The final counts leave the Conservatives with a majority of 80, the largest since 1987’s win for the party led by Margaret Thatcher. Labour lost 8 percent of the vote, over 2 million people since the 2017 election. Now, a punishing hard Brexit will happen—“Thatcherism on steroids,” as the departing Labour leader Jeremy Corbyn described it. The very communities that might have benefited from Labour’s socioeconomic program designed to tackle rampant inequalities are the ones likely to suffer most under a hard-right Conservative party.
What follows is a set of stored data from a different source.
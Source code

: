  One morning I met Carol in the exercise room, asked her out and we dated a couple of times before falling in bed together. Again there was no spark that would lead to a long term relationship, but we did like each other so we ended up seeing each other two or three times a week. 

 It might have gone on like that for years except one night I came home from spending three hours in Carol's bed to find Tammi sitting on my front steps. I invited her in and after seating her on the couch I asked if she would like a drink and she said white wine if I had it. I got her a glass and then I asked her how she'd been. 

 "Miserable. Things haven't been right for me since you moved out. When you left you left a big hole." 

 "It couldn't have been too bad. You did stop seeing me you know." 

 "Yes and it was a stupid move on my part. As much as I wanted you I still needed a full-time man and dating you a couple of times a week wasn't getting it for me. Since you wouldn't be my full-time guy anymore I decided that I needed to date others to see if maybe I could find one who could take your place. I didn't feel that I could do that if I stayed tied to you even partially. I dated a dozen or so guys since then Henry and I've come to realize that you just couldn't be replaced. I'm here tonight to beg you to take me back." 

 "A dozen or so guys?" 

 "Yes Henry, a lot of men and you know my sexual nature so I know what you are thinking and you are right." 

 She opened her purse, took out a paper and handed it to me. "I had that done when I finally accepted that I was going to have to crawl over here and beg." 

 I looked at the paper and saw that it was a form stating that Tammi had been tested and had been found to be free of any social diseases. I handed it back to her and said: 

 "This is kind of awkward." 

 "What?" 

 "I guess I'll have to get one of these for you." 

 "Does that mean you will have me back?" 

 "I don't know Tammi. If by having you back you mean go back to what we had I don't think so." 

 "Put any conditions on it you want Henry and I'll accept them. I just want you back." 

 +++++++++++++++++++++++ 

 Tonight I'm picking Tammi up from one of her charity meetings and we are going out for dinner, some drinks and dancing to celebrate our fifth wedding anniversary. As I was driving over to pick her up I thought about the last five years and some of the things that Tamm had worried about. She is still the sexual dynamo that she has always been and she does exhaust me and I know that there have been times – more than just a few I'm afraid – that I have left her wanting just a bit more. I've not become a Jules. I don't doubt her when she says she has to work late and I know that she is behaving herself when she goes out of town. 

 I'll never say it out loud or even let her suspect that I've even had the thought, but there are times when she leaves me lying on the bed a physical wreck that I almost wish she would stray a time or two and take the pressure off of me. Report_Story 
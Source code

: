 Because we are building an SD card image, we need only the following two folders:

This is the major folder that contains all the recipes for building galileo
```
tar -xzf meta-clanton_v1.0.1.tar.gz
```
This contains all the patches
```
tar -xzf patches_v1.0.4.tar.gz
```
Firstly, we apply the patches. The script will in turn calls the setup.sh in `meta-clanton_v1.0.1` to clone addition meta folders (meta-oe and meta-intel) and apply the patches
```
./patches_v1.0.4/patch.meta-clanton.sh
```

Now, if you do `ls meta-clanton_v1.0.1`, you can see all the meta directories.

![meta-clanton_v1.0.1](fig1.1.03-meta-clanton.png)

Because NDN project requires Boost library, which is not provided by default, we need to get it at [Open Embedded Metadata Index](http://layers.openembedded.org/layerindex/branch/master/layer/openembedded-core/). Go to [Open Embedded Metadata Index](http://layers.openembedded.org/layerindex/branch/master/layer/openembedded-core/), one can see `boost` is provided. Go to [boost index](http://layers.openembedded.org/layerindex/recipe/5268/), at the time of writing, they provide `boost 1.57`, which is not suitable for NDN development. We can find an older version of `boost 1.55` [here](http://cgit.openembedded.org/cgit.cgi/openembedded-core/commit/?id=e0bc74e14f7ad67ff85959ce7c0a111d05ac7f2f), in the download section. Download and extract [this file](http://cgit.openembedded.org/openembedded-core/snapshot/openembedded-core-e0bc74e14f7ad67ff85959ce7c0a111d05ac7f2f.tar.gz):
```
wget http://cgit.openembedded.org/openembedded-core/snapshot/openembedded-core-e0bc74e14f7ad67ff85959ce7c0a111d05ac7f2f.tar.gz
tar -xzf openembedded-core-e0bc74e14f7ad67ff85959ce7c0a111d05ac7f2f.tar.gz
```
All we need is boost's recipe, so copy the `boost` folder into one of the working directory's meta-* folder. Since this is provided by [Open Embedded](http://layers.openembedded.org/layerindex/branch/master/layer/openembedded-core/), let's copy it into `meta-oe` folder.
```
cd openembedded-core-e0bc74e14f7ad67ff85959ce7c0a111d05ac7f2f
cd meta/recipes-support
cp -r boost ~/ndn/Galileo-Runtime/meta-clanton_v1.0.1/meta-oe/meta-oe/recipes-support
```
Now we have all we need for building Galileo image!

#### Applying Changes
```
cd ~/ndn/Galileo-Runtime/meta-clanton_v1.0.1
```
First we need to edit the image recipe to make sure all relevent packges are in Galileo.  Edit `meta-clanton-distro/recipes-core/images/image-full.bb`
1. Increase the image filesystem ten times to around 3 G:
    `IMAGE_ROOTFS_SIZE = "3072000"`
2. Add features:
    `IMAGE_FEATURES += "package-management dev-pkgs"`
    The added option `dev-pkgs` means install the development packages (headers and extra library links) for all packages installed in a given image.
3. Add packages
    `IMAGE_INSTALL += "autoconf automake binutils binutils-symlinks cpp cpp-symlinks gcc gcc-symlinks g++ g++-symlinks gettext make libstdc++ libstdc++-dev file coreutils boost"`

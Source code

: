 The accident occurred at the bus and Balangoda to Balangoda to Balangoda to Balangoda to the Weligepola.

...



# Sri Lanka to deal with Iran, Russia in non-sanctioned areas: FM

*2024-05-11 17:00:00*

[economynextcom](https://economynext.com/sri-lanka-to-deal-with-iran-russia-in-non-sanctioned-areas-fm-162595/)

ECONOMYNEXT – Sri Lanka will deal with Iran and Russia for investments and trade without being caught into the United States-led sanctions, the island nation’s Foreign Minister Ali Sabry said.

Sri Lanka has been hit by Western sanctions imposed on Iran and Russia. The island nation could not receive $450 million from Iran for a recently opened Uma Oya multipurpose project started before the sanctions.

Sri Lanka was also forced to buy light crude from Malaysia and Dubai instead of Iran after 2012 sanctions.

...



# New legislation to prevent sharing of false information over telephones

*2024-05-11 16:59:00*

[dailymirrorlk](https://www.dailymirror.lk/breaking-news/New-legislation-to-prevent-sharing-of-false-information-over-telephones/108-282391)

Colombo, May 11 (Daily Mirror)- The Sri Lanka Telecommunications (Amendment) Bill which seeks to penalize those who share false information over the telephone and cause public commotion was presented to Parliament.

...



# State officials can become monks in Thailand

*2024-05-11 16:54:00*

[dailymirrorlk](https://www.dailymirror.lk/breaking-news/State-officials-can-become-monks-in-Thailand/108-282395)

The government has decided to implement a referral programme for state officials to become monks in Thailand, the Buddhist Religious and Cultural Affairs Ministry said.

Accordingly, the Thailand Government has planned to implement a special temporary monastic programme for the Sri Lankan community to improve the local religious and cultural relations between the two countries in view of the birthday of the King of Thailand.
As much as Labour tried to get the campaign away from Brexit—an impossible issue for a party with voters in both Leave and Remain camps—this election did become a proxy on the subject. Once the Brexit party stood down candidates to give the Conservatives a free run, Johnson’s party hoovered up the Leave vote, while Remainers splintered across several progressive parties. The relentlessly repeated Conservative message that it would “get Brexit done” (itself one of many lies pumped out by the party) appealed to both sides, speaking to a general weariness and desire to get the thing over with. Labour lost 52 seats that voted to Leave and eight voting to Remain—causing many, in the blame-game aftermath, to say it was the party’s recent switch to support a second referendum on a Brexit deal that caused the exodus of electoral support. But overall, the party lost more Remain than Leave voters—and some data-crunchers suggest that had the party managed to hold on to its Remain base in Leave seats, these would not have fallen to the Conservatives. Conservatives only increased their vote share by 1 percent—what swung this election was Labour losing so many voters, who either switched to other parties or stayed at home. Meanwhile, some 3 million Leavers who did not vote the 2017 election cast their ballots this time around.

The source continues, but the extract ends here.